» **What you need to do**: Down to the last line, print the data that follows exactly, without its pictures.

» **Source material**:
┄┄┄┄┄┄┄┄┄┄
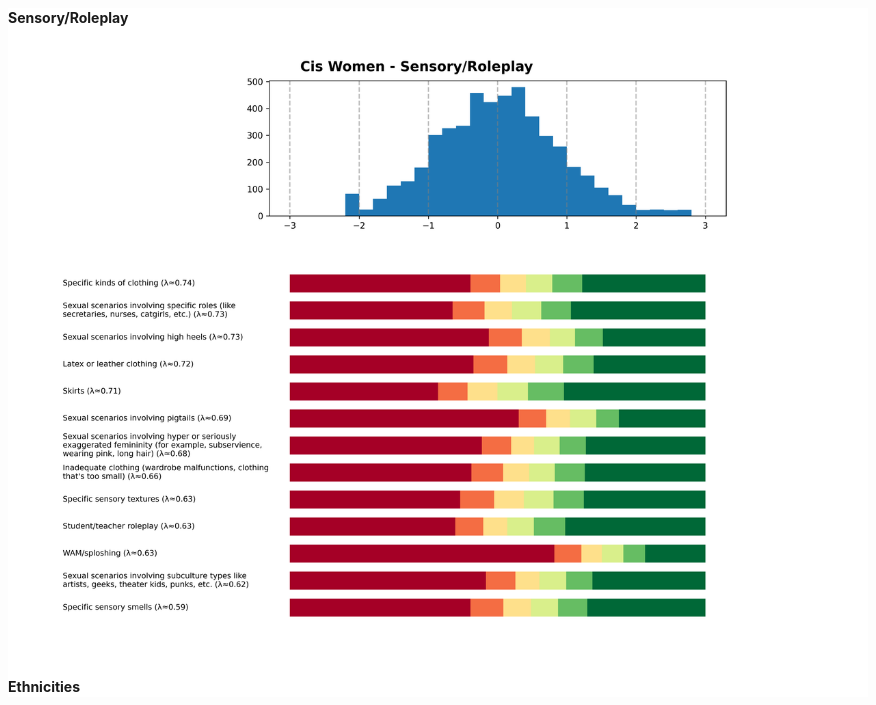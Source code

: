 #### Sensory/Roleplay
<figure>
    <img src="/assets/images/kink-factor-analysis-women-sensory-roleplay.png" width="700">
</figure> 

#### Ethnicities
<figure>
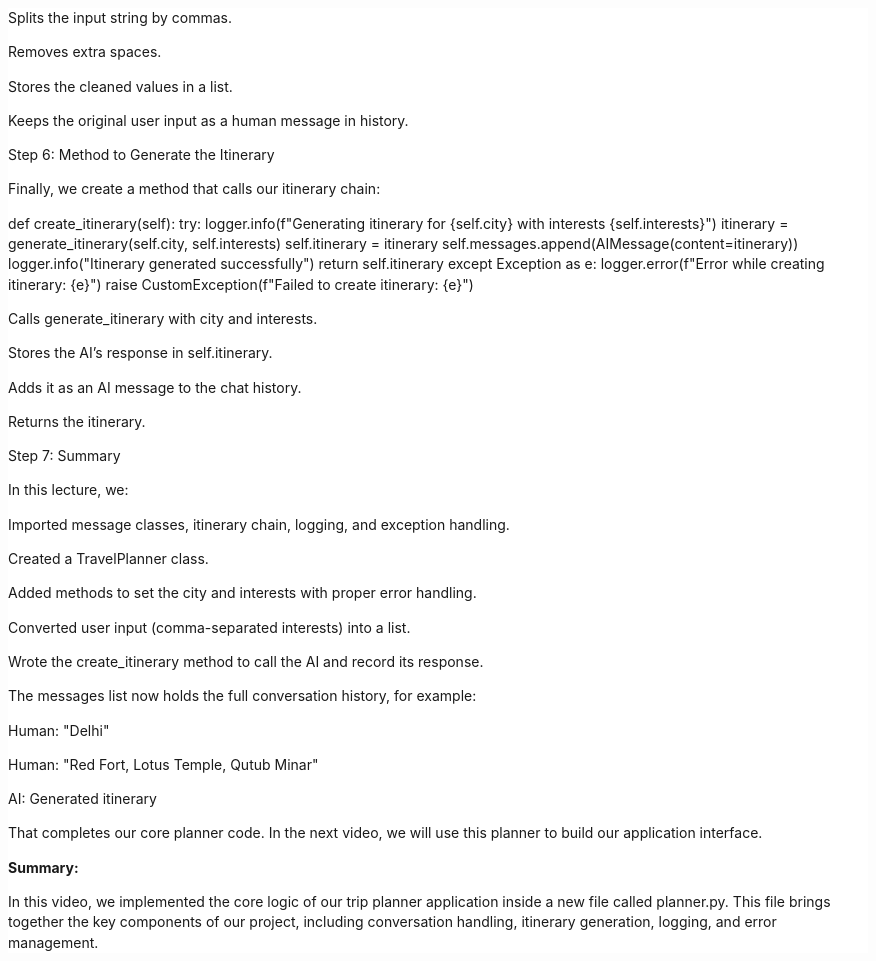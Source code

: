 
Splits the input string by commas.

Removes extra spaces.

Stores the cleaned values in a list.

Keeps the original user input as a human message in history.

Step 6: Method to Generate the Itinerary

Finally, we create a method that calls our itinerary chain:

def create_itinerary(self):
    try:
        logger.info(f"Generating itinerary for {self.city} with interests {self.interests}")
        itinerary = generate_itinerary(self.city, self.interests)
        self.itinerary = itinerary
        self.messages.append(AIMessage(content=itinerary))
        logger.info("Itinerary generated successfully")
        return self.itinerary
    except Exception as e:
        logger.error(f"Error while creating itinerary: {e}")
        raise CustomException(f"Failed to create itinerary: {e}")


Calls generate_itinerary with city and interests.

Stores the AI’s response in self.itinerary.

Adds it as an AI message to the chat history.

Returns the itinerary.

Step 7: Summary

In this lecture, we:

Imported message classes, itinerary chain, logging, and exception handling.

Created a TravelPlanner class.

Added methods to set the city and interests with proper error handling.

Converted user input (comma-separated interests) into a list.

Wrote the create_itinerary method to call the AI and record its response.

The messages list now holds the full conversation history, for example:

Human: "Delhi"

Human: "Red Fort, Lotus Temple, Qutub Minar"

AI: Generated itinerary

That completes our core planner code. In the next video, we will use this planner to build our application interface.

**Summary:**

In this video, we implemented the core logic of our trip planner application inside a new file called planner.py. This file brings together the key components of our project, including conversation handling, itinerary generation, logging, and error management.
┄┄┄┄┄┄┄┄┄┄
» **Answer to this exercise**:
Source code

: #### Sensory/Roleplay
<figure>
    <img src="/assets/images/kink-factor-analysis-women-sensory-roleplay.png" width="700">
</figure> 

#### Ethnicities
<figure>
Source code

: 
Splits the input string by commas.

Removes extra spaces.

Stores the cleaned values in a list.

Keeps the original user input as a human message in history.

Step 6: Method to Generate the Itinerary

Finally, we create a method that calls our itinerary chain:

def create_itinerary(self):
    try:
        logger.info(f"Generating itinerary for {self.city} with interests {self.interests}")
        itinerary = generate_itinerary(self.city, self.interests)
        self.itinerary = itinerary
        self.messages.append(AIMessage(content=itinerary))
        logger.info("Itinerary generated successfully")
        return self.itinerary
    except Exception as e:
        logger.error(f"Error while creating itinerary: {e}")
        raise CustomException(f"Failed to create itinerary: {e}")


Calls generate_itinerary with city and interests.

Stores the AI’s response in self.itinerary.

Adds it as an AI message to the chat history.

Returns the itinerary.

Step 7: Summary

In this lecture, we:

Imported message classes, itinerary chain, logging, and exception handling.

Created a TravelPlanner class.

Added methods to set the city and interests with proper error handling.

Converted user input (comma-separated interests) into a list.

Wrote the create_itinerary method to call the AI and record its response.

The messages list now holds the full conversation history, for example:

Human: "Delhi"

Human: "Red Fort, Lotus Temple, Qutub Minar"

AI: Generated itinerary

That completes our core planner code. In the next video, we will use this planner to build our application interface.

**Summary:**

In this video, we implemented the core logic of our trip planner application inside a new file called planner.py. This file brings together the key components of our project, including conversation handling, itinerary generation, logging, and error management.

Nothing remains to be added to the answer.